Required work: If a line in the data has the string "Trajectory", please show it.

Given records:
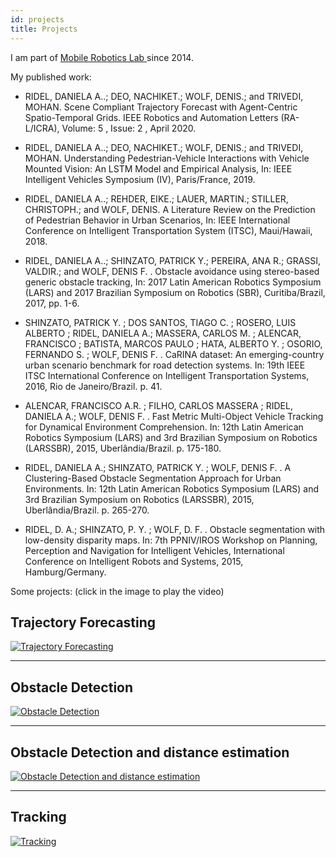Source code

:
 ```yaml
---
id: projects
title: Projects
---
```


I am part of [Mobile Robotics Lab ](http://lrm.icmc.usp.br/) since 2014.

My published work:
* RIDEL, DANIELA A..; DEO, NACHIKET.; WOLF, DENIS.; and TRIVEDI, MOHAN. Scene Compliant Trajectory Forecast with Agent-Centric Spatio-Temporal Grids. IEEE Robotics and Automation Letters (RA-L/ICRA), Volume: 5 , Issue: 2 , April 2020. 

* RIDEL, DANIELA A..; DEO, NACHIKET.; WOLF, DENIS.; and TRIVEDI, MOHAN. Understanding Pedestrian-Vehicle Interactions with Vehicle Mounted Vision: An LSTM Model and Empirical Analysis, In: IEEE Intelligent Vehicles Symposium (IV), Paris/France, 2019. 

* RIDEL, DANIELA A..; REHDER, EIKE.; LAUER, MARTIN.; STILLER, CHRISTOPH.; and WOLF, DENIS. A Literature Review on the Prediction of Pedestrian Behavior in Urban Scenarios, In: IEEE International Conference on Intelligent Transportation System (ITSC), Maui/Hawaii, 2018. 

* RIDEL, DANIELA A..; SHINZATO, PATRICK Y.; PEREIRA, ANA R.; GRASSI, VALDIR.; and WOLF, DENIS F. . Obstacle avoidance using stereo-based generic obstacle tracking, In: 2017 Latin American Robotics Symposium (LARS) and 2017 Brazilian Symposium on Robotics (SBR), Curitiba/Brazil, 2017, pp. 1-6. 

* SHINZATO, PATRICK Y. ; DOS SANTOS, TIAGO C. ; ROSERO, LUIS ALBERTO ; RIDEL, DANIELA A.; MASSERA, CARLOS M. ; ALENCAR, FRANCISCO ; BATISTA, MARCOS PAULO ; HATA, ALBERTO Y. ; OSORIO, FERNANDO S. ; WOLF, DENIS F. . CaRINA dataset: An emerging-country urban scenario benchmark for road detection systems. In: 19th IEEE ITSC International Conference on Intelligent Transportation Systems, 2016, Rio de Janeiro/Brazil. p. 41.

* ALENCAR, FRANCISCO A.R. ; FILHO, CARLOS MASSERA ; RIDEL, DANIELA A.; WOLF, DENIS F. . Fast Metric Multi-Object Vehicle Tracking for Dynamical Environment Comprehension. In: 12th Latin American Robotics Symposium (LARS) and 3rd Brazilian Symposium on Robotics (LARSSBR), 2015, Uberlândia/Brazil. p. 175-180.

* RIDEL, DANIELA A.; SHINZATO, PATRICK Y. ; WOLF, DENIS F. . A Clustering-Based Obstacle Segmentation Approach for Urban Environments. In: 12th Latin American Robotics Symposium (LARS) and 3rd Brazilian Symposium on Robotics (LARSSBR), 2015, Uberlândia/Brazil. p. 265-270.

* RIDEL, D. A.; SHINZATO, P. Y. ; WOLF, D. F. . Obstacle segmentation with low-density disparity maps. In: 7th PPNIV/IROS Workshop on Planning, Perception and Navigation for Intelligent Vehicles, International Conference on Intelligent Robots and Systems, 2015, Hamburg/Germany.


Some projects:
(click in the image to play the video)
## Trajectory Forecasting

[![Trajectory Forecasting](http://img.youtube.com/vi/PK25doNaU8s/0.jpg)](https://www.youtube.com/watch?v=PK25doNaU8s)

---

## Obstacle Detection

[![Obstacle Detection](http://img.youtube.com/vi/ejrSRH6OZcI/0.jpg)](
https://www.youtube.com/watch?v=ejrSRH6OZcI)

---

## Obstacle Detection and distance estimation

[![Obstacle Detection and distance estimation](http://img.youtube.com/vi/kLLHo0ilDhg/0.jpg)](
https://www.youtube.com/watch?v=kLLHo0ilDhg)

---

## Tracking

[![Tracking](http://img.youtube.com/vi/WlnrENeyPAA/0.jpg)](
https://www.youtube.com/watch?v=WlnrENeyPAA)

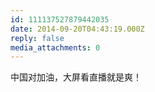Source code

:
 ```yaml
---
id: 111137527879442035
date: 2014-09-20T04:43:19.000Z
reply: false
media_attachments: 0
---
```


中国对加油，大屏看直播就是爽！

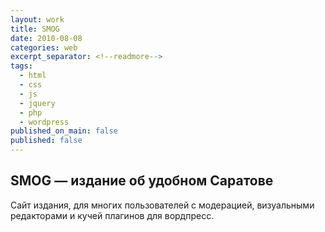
 ```yaml
---
layout: work
title: SMOG
date: 2010-08-08
categories: web
excerpt_separator: <!--readmore-->
tags:
  - html
  - css
  - js
  - jquery
  - php
  - wordpress
published_on_main: false
published: false
---
```

## SMOG  — издание об удобном Саратове
Сайт издания, для многих пользователей с модерацией, визуальными редакторами и кучей плагинов для вордпресс.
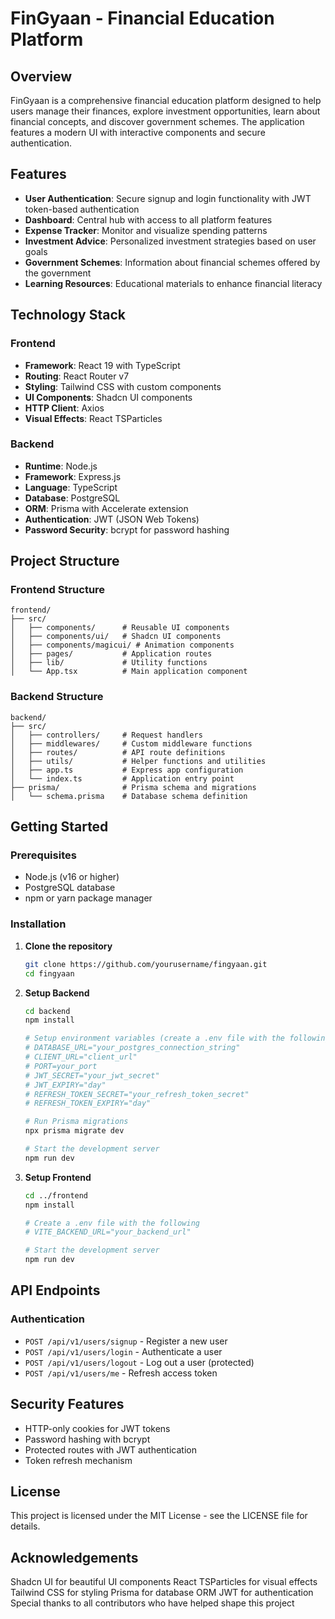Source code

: # FinGyaan - Financial Education Platform

## Overview

FinGyaan is a comprehensive financial education platform designed to help users manage their finances, explore investment opportunities, learn about financial concepts, and discover government schemes. The application features a modern UI with interactive components and secure authentication.

## Features

- **User Authentication**: Secure signup and login functionality with JWT token-based authentication
- **Dashboard**: Central hub with access to all platform features
- **Expense Tracker**: Monitor and visualize spending patterns
- **Investment Advice**: Personalized investment strategies based on user goals
- **Government Schemes**: Information about financial schemes offered by the government
- **Learning Resources**: Educational materials to enhance financial literacy

## Technology Stack

### Frontend
- **Framework**: React 19 with TypeScript
- **Routing**: React Router v7
- **Styling**: Tailwind CSS with custom components
- **UI Components**: Shadcn UI components
- **HTTP Client**: Axios
- **Visual Effects**: React TSParticles

### Backend
- **Runtime**: Node.js
- **Framework**: Express.js
- **Language**: TypeScript
- **Database**: PostgreSQL
- **ORM**: Prisma with Accelerate extension
- **Authentication**: JWT (JSON Web Tokens)
- **Password Security**: bcrypt for password hashing

## Project Structure

### Frontend Structure
```
frontend/
├── src/
│   ├── components/      # Reusable UI components
│   ├── components/ui/   # Shadcn UI components
│   ├── components/magicui/ # Animation components
│   ├── pages/           # Application routes
│   ├── lib/             # Utility functions
│   └── App.tsx          # Main application component
```

### Backend Structure
```
backend/
├── src/
│   ├── controllers/     # Request handlers
│   ├── middlewares/     # Custom middleware functions
│   ├── routes/          # API route definitions
│   ├── utils/           # Helper functions and utilities
│   ├── app.ts           # Express app configuration
│   └── index.ts         # Application entry point
├── prisma/              # Prisma schema and migrations
│   └── schema.prisma    # Database schema definition
```

## Getting Started

### Prerequisites
- Node.js (v16 or higher)
- PostgreSQL database
- npm or yarn package manager

### Installation

1. **Clone the repository**
    ```bash
    git clone https://github.com/yourusername/fingyaan.git
    cd fingyaan
    ```

2. **Setup Backend**
    ```bash
    cd backend
    npm install
    
    # Setup environment variables (create a .env file with the following)
    # DATABASE_URL="your_postgres_connection_string"
    # CLIENT_URL="client_url"
    # PORT=your_port
    # JWT_SECRET="your_jwt_secret"
    # JWT_EXPIRY="day"
    # REFRESH_TOKEN_SECRET="your_refresh_token_secret"
    # REFRESH_TOKEN_EXPIRY="day"
    
    # Run Prisma migrations
    npx prisma migrate dev
    
    # Start the development server
    npm run dev
    ```

3. **Setup Frontend**
    ```bash
    cd ../frontend
    npm install
    
    # Create a .env file with the following
    # VITE_BACKEND_URL="your_backend_url"
    
    # Start the development server
    npm run dev
    ```

## API Endpoints

### Authentication
- `POST /api/v1/users/signup` - Register a new user
- `POST /api/v1/users/login` - Authenticate a user
- `POST /api/v1/users/logout` - Log out a user (protected)
- `POST /api/v1/users/me` - Refresh access token

## Security Features

- HTTP-only cookies for JWT tokens
- Password hashing with bcrypt
- Protected routes with JWT authentication
- Token refresh mechanism

## License

This project is licensed under the MIT License - see the LICENSE file for details.

## Acknowledgements

Shadcn UI for beautiful UI components
React TSParticles for visual effects
Tailwind CSS for styling
Prisma for database ORM
JWT for authentication
Special thanks to all contributors who have helped shape this project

Output of the task:
* RIDEL, DANIELA A..; DEO, NACHIKET.; WOLF, DENIS.; and TRIVEDI, MOHAN. Scene Compliant Trajectory Forecast with Agent-Centric Spatio-Temporal Grids. IEEE Robotics and Automation Letters (RA-L/ICRA), Volume: 5 , Issue: 2 , April 2020. 
## Trajectory Forecasting
[![Trajectory Forecasting](http://img.youtube.com/vi/PK25doNaU8s/0.jpg)](https://www.youtube.com/watch?v=PK25doNaU8s)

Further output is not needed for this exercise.